Dynamics NAV is a Microsoft platform Magnetic clients can integrate with.

Get GDPR Compliant with Dynamics NAV

Xero Accounting (optional)

Xero is an accounting system available to integrate into Magnetic.

GDPR centre

Dropbox (optional)

Dropbox is a cloud storage platform. Magnetic users are able to link files from Dropbox to Magnetic and share them with their colleagues.

Welcome to Dropbox’s GDPR Guidance Center

Google Cloud (optional)

Magnetic allows clients to integrate with Google Cloud, providing email, calendar and storage integration.

Google Cloud & the GDPR


What has Magnetic done to comply with the GDPR?

As a global company which handles sensitive information for our clients, Magnetic takes the protection of our client’s data and privacy very seriously. We have conducted an extensive review of all our third-party applications, their GDPR compliance and data policies, and the data transfer contracts we have with each of them. Sensitive information is stored as securely as possible, and we have a comprehensive security module to ensure that data can only be accessed by those who have explicit approval.

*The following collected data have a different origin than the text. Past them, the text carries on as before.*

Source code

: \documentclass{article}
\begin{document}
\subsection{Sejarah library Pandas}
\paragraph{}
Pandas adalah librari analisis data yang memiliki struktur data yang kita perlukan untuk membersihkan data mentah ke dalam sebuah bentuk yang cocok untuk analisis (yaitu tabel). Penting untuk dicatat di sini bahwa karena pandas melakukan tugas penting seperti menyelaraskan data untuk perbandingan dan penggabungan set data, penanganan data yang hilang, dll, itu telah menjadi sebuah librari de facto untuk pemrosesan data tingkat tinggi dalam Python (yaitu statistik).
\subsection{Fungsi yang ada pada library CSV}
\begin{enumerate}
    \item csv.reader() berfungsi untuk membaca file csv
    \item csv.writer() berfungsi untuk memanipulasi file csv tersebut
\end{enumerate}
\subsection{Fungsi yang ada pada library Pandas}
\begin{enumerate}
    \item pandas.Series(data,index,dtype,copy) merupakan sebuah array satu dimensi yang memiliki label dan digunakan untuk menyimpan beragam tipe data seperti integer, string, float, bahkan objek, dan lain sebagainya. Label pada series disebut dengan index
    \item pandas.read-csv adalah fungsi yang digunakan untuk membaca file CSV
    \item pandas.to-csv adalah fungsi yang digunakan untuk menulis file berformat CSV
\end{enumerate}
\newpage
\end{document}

Internally, we have a strict policy regarding the access of data, both via our back-end system and in terms of our support and ticketing services.

We have also conducted a review of our logging and record policies to ensure that we comply with the logs and records required from data processors.

We commit to responding timeously to requests for erasure, and requests for access, from any potential data subject who can provide sufficient proof of identity. We also have available systems for our clients to download their uploaded data for portability.

In the unlikely event of a data breach, we commit to notifying affected parties within 72 hours of becoming aware that such a breach has occurred. In this time, we will conduct as extensive an investigation as possible, so as to inform affected parties of the consequences of the breach as transparently as possible.